__Try it__
From the first line of the listing to the last, set down everything exactly, but skip the images.
+ + +
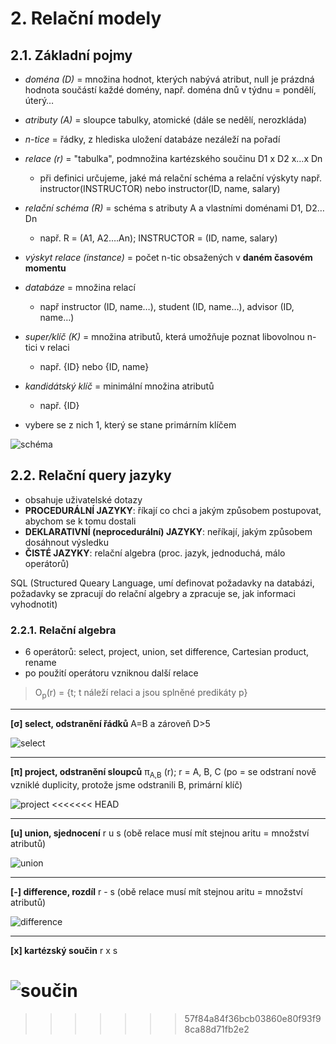 # 2. Relační modely

## 2.1. Základní pojmy
* *doména (D)* = množina hodnot, kterých nabývá atribut, null je prázdná hodnota součástí každé domény, např. doména dnů v týdnu = pondělí, úterý…
* *atributy (A)* = sloupce tabulky, atomické (dále se nedělí, nerozkláda)
* *n-tice* = řádky, z hlediska uložení databáze nezáleží na pořadí
* *relace (r)* = "tabulka", podmnožina kartézského součinu D1 x D2  x…x Dn
  - při definici určujeme, jaké má relační schéma a relační výskyty  např. instructor(INSTRUCTOR) nebo instructor(ID, name, salary)
* *relační schéma (R)* = schéma s atributy A a vlastními doménami D1, D2…Dn
  - např. R = (A1, A2….An); INSTRUCTOR = (ID, name, salary)
* *výskyt relace (instance)* = počet n-tic obsažených v **daném časovém momentu**
* *databáze* = množina relací
  - např instructor (ID, name…), student (ID, name…), advisor (ID, name…)


* *super/klíč (K)* = množina atributů, která umožňuje poznat libovolnou n-tici v relaci
  - např. {ID} nebo {ID, name}
* *kandidátský klíč* = minimální množina atributů
  - např. {ID}
* vybere se z nich 1, který se stane primárním klíčem

![schéma](https://i.imgur.com/2aamu2Z.png)

## 2.2. Relační query jazyky

* obsahuje uživatelské dotazy
* **PROCEDURÁLNÍ JAZYKY**: říkají co chci a jakým způsobem postupovat, abychom se k tomu dostali
* **DEKLARATIVNÍ (neprocedurální) JAZYKY**: neříkají, jakým způsobem dosáhnout výsledku
* **ČISTÉ JAZYKY**: relační algebra (proc. jazyk, jednoduchá, málo operátorů)

SQL (Structured Queary Language, umí definovat požadavky na databázi, požadavky se zpracují do relační algebry a zpracuje se, jak informaci vyhodnotit)

### 2.2.1. Relační algebra
* 6 operátorů: select, project, union, set difference, Cartesian product, rename
* po použití operátoru vzniknou další relace

>O<sub>p</sub>(r) = {t; t náleží relaci a jsou splněné predikáty p}

<hr>

**[σ] select, odstranění řádků**
A=B a zároveň D>5

![select](https://i.imgur.com/eLCaplw.png)

<hr>

**[π] project, odstranění sloupců**
π<sub>A,B</sub> (r); r = A, B, C
(po = se odstraní nově vzniklé duplicity, protože jsme odstranili B, primární klíč)

![project](https://i.imgur.com/SLVpmey.png)
<<<<<<< HEAD

<hr>

**[u] union, sjednocení**
r u s
(obě relace musí mít stejnou aritu = množství atributů)

![union](https://i.imgur.com/y19Gkqh.png)

<hr>

**[-] difference, rozdíl**
r - s
(obě relace musí mít stejnou aritu = množství atributů)

![difference](https://i.imgur.com/Uwn8eps.png)

<hr>

**[x] kartézský součin**
r x s

![součin](https://i.imgur.com/qE61Tw9.png)
=======
>>>>>>> 57f84a84f36bcb03860e80f93f98ca88d71fb2e2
+ + +
__Solved problem__
 # 2. Relační modely

## 2.1. Základní pojmy
* *doména (D)* = množina hodnot, kterých nabývá atribut, null je prázdná hodnota součástí každé domény, např. doména dnů v týdnu = pondělí, úterý…
* *atributy (A)* = sloupce tabulky, atomické (dále se nedělí, nerozkláda)
* *n-tice* = řádky, z hlediska uložení databáze nezáleží na pořadí
* *relace (r)* = "tabulka", podmnožina kartézského součinu D1 x D2  x…x Dn
  - při definici určujeme, jaké má relační schéma a relační výskyty  např. instructor(INSTRUCTOR) nebo instructor(ID, name, salary)
* *relační schéma (R)* = schéma s atributy A a vlastními doménami D1, D2…Dn
  - např. R = (A1, A2….An); INSTRUCTOR = (ID, name, salary)
* *výskyt relace (instance)* = počet n-tic obsažených v **daném časovém momentu**
* *databáze* = množina relací
  - např instructor (ID, name…), student (ID, name…), advisor (ID, name…)


* *super/klíč (K)* = množina atributů, která umožňuje poznat libovolnou n-tici v relaci
  - např. {ID} nebo {ID, name}
* *kandidátský klíč* = minimální množina atributů
  - např. {ID}
* vybere se z nich 1, který se stane primárním klíčem

![schéma](https://i.imgur.com/2aamu2Z.png)

## 2.2. Relační query jazyky

* obsahuje uživatelské dotazy
* **PROCEDURÁLNÍ JAZYKY**: říkají co chci a jakým způsobem postupovat, abychom se k tomu dostali
* **DEKLARATIVNÍ (neprocedurální) JAZYKY**: neříkají, jakým způsobem dosáhnout výsledku
* **ČISTÉ JAZYKY**: relační algebra (proc. jazyk, jednoduchá, málo operátorů)

SQL (Structured Queary Language, umí definovat požadavky na databázi, požadavky se zpracují do relační algebry a zpracuje se, jak informaci vyhodnotit)

### 2.2.1. Relační algebra
* 6 operátorů: select, project, union, set difference, Cartesian product, rename
* po použití operátoru vzniknou další relace

>O<sub>p</sub>(r) = {t; t náleží relaci a jsou splněné predikáty p}

<hr>

**[σ] select, odstranění řádků**
A=B a zároveň D>5

![select](https://i.imgur.com/eLCaplw.png)

<hr>

**[π] project, odstranění sloupců**
π<sub>A,B</sub> (r); r = A, B, C
(po = se odstraní nově vzniklé duplicity, protože jsme odstranili B, primární klíč)

![project](https://i.imgur.com/SLVpmey.png)
<<<<<<< HEAD

<hr>

**[u] union, sjednocení**
r u s
(obě relace musí mít stejnou aritu = množství atributů)

![union](https://i.imgur.com/y19Gkqh.png)

<hr>

**[-] difference, rozdíl**
r - s
(obě relace musí mít stejnou aritu = množství atributů)

![difference](https://i.imgur.com/Uwn8eps.png)

<hr>

**[x] kartézský součin**
r x s

![součin](https://i.imgur.com/qE61Tw9.png)
=======
>>>>>>> 57f84a84f36bcb03860e80f93f98ca88d71fb2e2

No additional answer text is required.